Clayton Williams, 19, killed Pc Dave Phillips just three weeks after coming out of jail on licence for crashing another stolen car in a police pursuit.
He drove at the 34-year-old officer at around 50mph in the three-ton Mitsubishi L200 truck in what the prosecution alleged was a "cowardly and merciless act".
But jurors at Manchester Crown Court cleared him of murder and convicted him of the alternative count of manslaughter, after finding that he did not intend to kill or seriously injure the officer.
Pc Phillips, a father of two, was thrown into the air and died almost instantly from "catastrophic" injuries in the incident in Wallasey Dock Link Road, Merseyside, in the early hours of October 5 last year.

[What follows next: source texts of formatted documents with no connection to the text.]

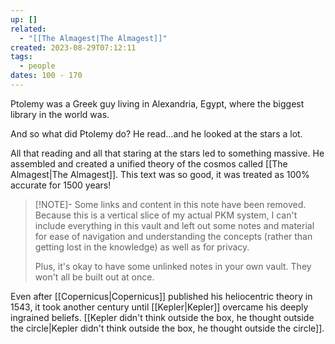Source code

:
 ```yaml
---
up: []
related:
  - "[[The Almagest|The Almagest]]"
created: 2023-08-29T07:12:11
tags:
  - people
dates: 100 - 170
---
```

Ptolemy was a Greek guy living in Alexandria, Egypt, where the biggest library in the world was. 

And so what did Ptolemy do? He read…and he looked at the stars a lot. 

All that reading and all that staring at the stars led to something massive. He assembled and created a unified theory of the cosmos called [[The Almagest|The Almagest]]. This text was so good, it was treated as 100% accurate for 1500 years!  

> [!NOTE]- Some links and content in this note have been removed.
> Because this is a vertical slice of my actual PKM system, I can't include everything in this vault and left out some notes and material for ease of navigation and understanding the concepts (rather than getting lost in the knowledge) as well as for privacy. 
>  
> Plus, it's okay to have some unlinked notes in your own vault. They won't all be built out at once.

Even after [[Copernicus|Copernicus]] published his heliocentric theory in 1543, it took another century until [[Kepler|Kepler]] overcame his deeply ingrained beliefs. [[Kepler didn't think outside the box, he thought outside the circle|Kepler didn't think outside the box, he thought outside the circle]].

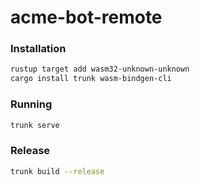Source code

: # acme-bot-remote

### Installation

```bash
rustup target add wasm32-unknown-unknown
cargo install trunk wasm-bindgen-cli
```

### Running

```bash
trunk serve
```

### Release

```bash
trunk build --release
```
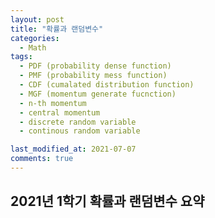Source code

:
 ```yaml
---
layout: post
title: "확률과 랜덤변수"
categories:
  - Math
tags:
  - PDF (probability dense function)
  - PMF (probability mess function)
  - CDF (cumalated distribution function)
  - MGF (momentum generate fucnction)
  - n-th momentum
  - central momentum
  - discrete random variable
  - continous random variable

last_modified_at: 2021-07-07
comments: true
---
```


## 2021년 1학기 확률과 랜덤변수 요약

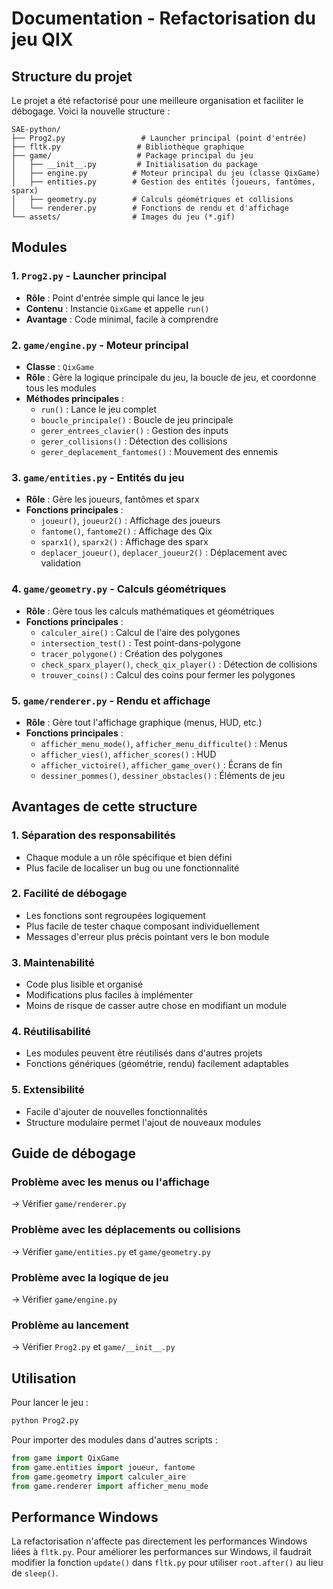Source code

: # Documentation - Refactorisation du jeu QIX

## Structure du projet

Le projet a été refactorisé pour une meilleure organisation et faciliter le débogage. Voici la nouvelle structure :

```
SAE-python/
├── Prog2.py                 # Launcher principal (point d'entrée)
├── fltk.py                 # Bibliothèque graphique
├── game/                   # Package principal du jeu
│   ├── __init__.py         # Initialisation du package
│   ├── engine.py          # Moteur principal du jeu (classe QixGame)
│   ├── entities.py        # Gestion des entités (joueurs, fantômes, sparx)
│   ├── geometry.py        # Calculs géométriques et collisions
│   └── renderer.py        # Fonctions de rendu et d'affichage
└── assets/                # Images du jeu (*.gif)
```

## Modules

### 1. `Prog2.py` - Launcher principal
- **Rôle** : Point d'entrée simple qui lance le jeu
- **Contenu** : Instancie `QixGame` et appelle `run()`
- **Avantage** : Code minimal, facile à comprendre

### 2. `game/engine.py` - Moteur principal
- **Classe** : `QixGame`
- **Rôle** : Gère la logique principale du jeu, la boucle de jeu, et coordonne tous les modules
- **Méthodes principales** :
  - `run()` : Lance le jeu complet
  - `boucle_principale()` : Boucle de jeu principale
  - `gerer_entrees_clavier()` : Gestion des inputs
  - `gerer_collisions()` : Détection des collisions
  - `gerer_deplacement_fantomes()` : Mouvement des ennemis

### 3. `game/entities.py` - Entités du jeu
- **Rôle** : Gère les joueurs, fantômes et sparx
- **Fonctions principales** :
  - `joueur()`, `joueur2()` : Affichage des joueurs
  - `fantome()`, `fantome2()` : Affichage des Qix
  - `sparx1()`, `sparx2()` : Affichage des sparx
  - `deplacer_joueur()`, `deplacer_joueur2()` : Déplacement avec validation

### 4. `game/geometry.py` - Calculs géométriques
- **Rôle** : Gère tous les calculs mathématiques et géométriques
- **Fonctions principales** :
  - `calculer_aire()` : Calcul de l'aire des polygones
  - `intersection_test()` : Test point-dans-polygone
  - `tracer_polygone()` : Création des polygones
  - `check_sparx_player()`, `check_qix_player()` : Détection de collisions
  - `trouver_coins()` : Calcul des coins pour fermer les polygones

### 5. `game/renderer.py` - Rendu et affichage
- **Rôle** : Gère tout l'affichage graphique (menus, HUD, etc.)
- **Fonctions principales** :
  - `afficher_menu_mode()`, `afficher_menu_difficulte()` : Menus
  - `afficher_vies()`, `afficher_scores()` : HUD
  - `afficher_victoire()`, `afficher_game_over()` : Écrans de fin
  - `dessiner_pommes()`, `dessiner_obstacles()` : Éléments de jeu

## Avantages de cette structure

### 1. **Séparation des responsabilités**
- Chaque module a un rôle spécifique et bien défini
- Plus facile de localiser un bug ou une fonctionnalité

### 2. **Facilité de débogage**
- Les fonctions sont regroupées logiquement
- Plus facile de tester chaque composant individuellement
- Messages d'erreur plus précis pointant vers le bon module

### 3. **Maintenabilité**
- Code plus lisible et organisé
- Modifications plus faciles à implémenter
- Moins de risque de casser autre chose en modifiant un module

### 4. **Réutilisabilité**
- Les modules peuvent être réutilisés dans d'autres projets
- Fonctions génériques (géométrie, rendu) facilement adaptables

### 5. **Extensibilité**
- Facile d'ajouter de nouvelles fonctionnalités
- Structure modulaire permet l'ajout de nouveaux modules

## Guide de débogage

### Problème avec les menus ou l'affichage
→ Vérifier `game/renderer.py`

### Problème avec les déplacements ou collisions
→ Vérifier `game/entities.py` et `game/geometry.py`

### Problème avec la logique de jeu
→ Vérifier `game/engine.py`

### Problème au lancement
→ Vérifier `Prog2.py` et `game/__init__.py`

## Utilisation

Pour lancer le jeu :
```bash
python Prog2.py
```

Pour importer des modules dans d'autres scripts :
```python
from game import QixGame
from game.entities import joueur, fantome
from game.geometry import calculer_aire
from game.renderer import afficher_menu_mode
```

## Performance Windows

La refactorisation n'affecte pas directement les performances Windows liées à `fltk.py`. 
Pour améliorer les performances sur Windows, il faudrait modifier la fonction `update()` 
dans `fltk.py` pour utiliser `root.after()` au lieu de `sleep()`.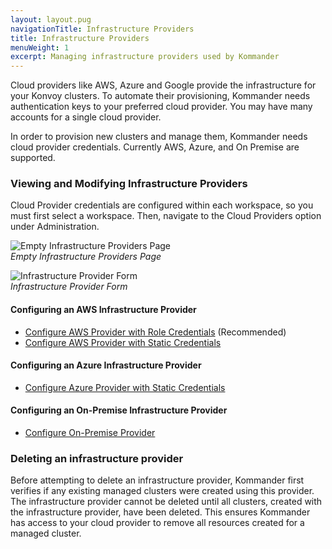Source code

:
 ```yaml
---
layout: layout.pug
navigationTitle: Infrastructure Providers
title: Infrastructure Providers
menuWeight: 1
excerpt: Managing infrastructure providers used by Kommander
---
```


Cloud providers like AWS, Azure and Google provide the infrastructure for your Konvoy clusters. To automate their provisioning, Kommander needs authentication keys to your preferred cloud provider. You may have many accounts for a single cloud provider.

In order to provision new clusters and manage them, Kommander needs cloud provider credentials. Currently AWS, Azure, and On Premise are supported.

### Viewing and Modifying Infrastructure Providers

Cloud Provider credentials are configured within each workspace, so you must first select a workspace. Then, navigate to the Cloud Providers option under Administration.

![Empty Infrastructure Providers Page](/ksphere/kommander/1.1.0-beta/img/empty-infrastructure-providers.png)
<br />_Empty Infrastructure Providers Page_

![Infrastructure Provider Form](/ksphere/kommander/1.1.0-beta/img/add-infrastructure-provider.png)
<br />_Infrastructure Provider Form_

#### Configuring an AWS Infrastructure Provider

- [Configure AWS Provider with Role Credentials](/ksphere/kommander/latest/operations/infrastructure-providers/configure-aws-cloud-provider-roles) (Recommended)
- [Configure AWS Provider with Static Credentials](/ksphere/kommander/latest/operations/infrastructure-providers/configure-aws-cloud-provider-static-credentials)

#### Configuring an Azure Infrastructure Provider

- [Configure Azure Provider with Static Credentials](/ksphere/kommander/latest/operations/infrastructure-providers/configure-azure-cloud-provider)

#### Configuring an On-Premise Infrastructure Provider

- [Configure On-Premise Provider](/ksphere/kommander/latest/operations/infrastructure-providers/configure-on-prem-provider)

### Deleting an infrastructure provider

Before attempting to delete an infrastructure provider, Kommander first verifies if any existing managed clusters were created using this provider. The infrastructure provider cannot be deleted until all clusters, created with the infrastructure provider, have been deleted. This ensures Kommander has access to your cloud provider to remove all resources created for a managed cluster.
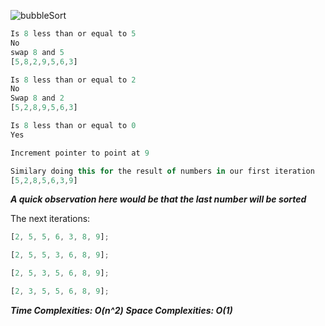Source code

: 
![bubbleSort](https://user-images.githubusercontent.com/15992276/57644116-6bbc9080-7589-11e9-8c80-30d15320b586.JPG)
```javascript
Is 8 less than or equal to 5
No
swap 8 and 5
[5,8,2,9,5,6,3]

```

```javascript
Is 8 less than or equal to 2
No
Swap 8 and 2
[5,2,8,9,5,6,3]

```

```javascript
Is 8 less than or equal to 0
Yes

Increment pointer to point at 9

```

```javascript
Similary doing this for the result of numbers in our first iteration
[5,2,8,5,6,3,9]

```

**_A quick observation here would be that the last number will be sorted_**

The next iterations:

```javascript
[2, 5, 5, 6, 3, 8, 9];

[2, 5, 5, 3, 6, 8, 9];

[2, 5, 3, 5, 6, 8, 9];

[2, 3, 5, 5, 6, 8, 9];
```

**_Time Complexities: O(n^2)_**
***Space Complexities: O(1)***
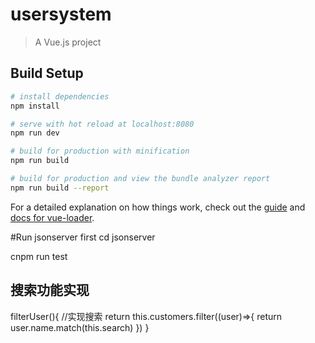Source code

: # usersystem

> A Vue.js project




## Build Setup

``` bash
# install dependencies
npm install

# serve with hot reload at localhost:8080
npm run dev

# build for production with minification
npm run build

# build for production and view the bundle analyzer report
npm run build --report
```

For a detailed explanation on how things work, check out the [guide](http://vuejs-templates.github.io/webpack/) and [docs for vue-loader](http://vuejs.github.io/vue-loader).

#Run jsonserver first
cd jsonserver

cnpm run test


## 搜索功能实现
  filterUser(){
      //实现搜索
        return this.customers.filter((user)=>{
            return user.name.match(this.search)
        })
    }

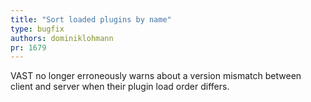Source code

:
 ```yaml
---
title: "Sort loaded plugins by name"
type: bugfix
authors: dominiklohmann
pr: 1679
---
```


VAST no longer erroneously warns about a version mismatch between client and
server when their plugin load order differs.
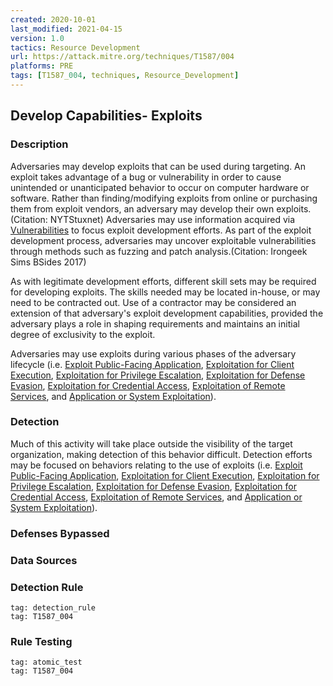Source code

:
 ```yaml
---
created: 2020-10-01
last_modified: 2021-04-15
version: 1.0
tactics: Resource Development
url: https://attack.mitre.org/techniques/T1587/004
platforms: PRE
tags: [T1587_004, techniques, Resource_Development]
---
```


## Develop Capabilities- Exploits

### Description

Adversaries may develop exploits that can be used during targeting. An exploit takes advantage of a bug or vulnerability in order to cause unintended or unanticipated behavior to occur on computer hardware or software. Rather than finding/modifying exploits from online or purchasing them from exploit vendors, an adversary may develop their own exploits.(Citation: NYTStuxnet) Adversaries may use information acquired via [Vulnerabilities](https://attack.mitre.org/techniques/T1588/006) to focus exploit development efforts. As part of the exploit development process, adversaries may uncover exploitable vulnerabilities through methods such as fuzzing and patch analysis.(Citation: Irongeek Sims BSides 2017)

As with legitimate development efforts, different skill sets may be required for developing exploits. The skills needed may be located in-house, or may need to be contracted out. Use of a contractor may be considered an extension of that adversary's exploit development capabilities, provided the adversary plays a role in shaping requirements and maintains an initial degree of exclusivity to the exploit.

Adversaries may use exploits during various phases of the adversary lifecycle (i.e. [Exploit Public-Facing Application](https://attack.mitre.org/techniques/T1190), [Exploitation for Client Execution](https://attack.mitre.org/techniques/T1203), [Exploitation for Privilege Escalation](https://attack.mitre.org/techniques/T1068), [Exploitation for Defense Evasion](https://attack.mitre.org/techniques/T1211), [Exploitation for Credential Access](https://attack.mitre.org/techniques/T1212), [Exploitation of Remote Services](https://attack.mitre.org/techniques/T1210), and [Application or System Exploitation](https://attack.mitre.org/techniques/T1499/004)).

### Detection

Much of this activity will take place outside the visibility of the target organization, making detection of this behavior difficult. Detection efforts may be focused on behaviors relating to the use of exploits (i.e. [Exploit Public-Facing Application](https://attack.mitre.org/techniques/T1190), [Exploitation for Client Execution](https://attack.mitre.org/techniques/T1203), [Exploitation for Privilege Escalation](https://attack.mitre.org/techniques/T1068), [Exploitation for Defense Evasion](https://attack.mitre.org/techniques/T1211), [Exploitation for Credential Access](https://attack.mitre.org/techniques/T1212), [Exploitation of Remote Services](https://attack.mitre.org/techniques/T1210), and [Application or System Exploitation](https://attack.mitre.org/techniques/T1499/004)).

### Defenses Bypassed



### Data Sources

### Detection Rule

```query
tag: detection_rule
tag: T1587_004
```

### Rule Testing

```query
tag: atomic_test
tag: T1587_004
```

Cannabis-addict Williams, who said he had been using the drug since the age of six, admitted his dangerous driving caused Pc Phillips' death, but maintained he did not intend to injure anyone and only wanted to evade capture and not go back to jail.
The officer had been crouched on the kerbside deploying a tyre-puncturing stinger device to end the 80mph chase when Williams mounted the central reservation and drove at him.
Williams told the jury of nine women and three men that he was trying to drive around the stinger spikes and did not see Pc Phillips until the second before impact. He narrowly missed Pc Phillips' colleague, Pc Thomas Birkett, 23, and was earlier cleared by the jury of a charge of attempted grievous bodily harm with intent against that officer.
Pursuing police cars radioed "Officer down! Officer down!" and stopped the chase to tend to their colleague who lay dying in the road as Williams vanished into the night.
He dumped the car, showered, burnt his clothes and gave his phone away before he was arrested the next day.
Pc Phillips' widow, Jen, 29, and the couple's daughters, Abigail, seven, and Sophie, three, described him as a loving, caring "super daddy" in moving floral tributes laid at the scene of his death.
Today, Mrs Phillips, his sisters Hannah Whieldon and Kate, and mother and father, Robin and Carol, watched from the public gallery as the jury delivered its verdict.
During the two-week trial they had relived the final moments of his life as a video recording of the incident was played frame by frame, over and over again in court as Williams denied murder.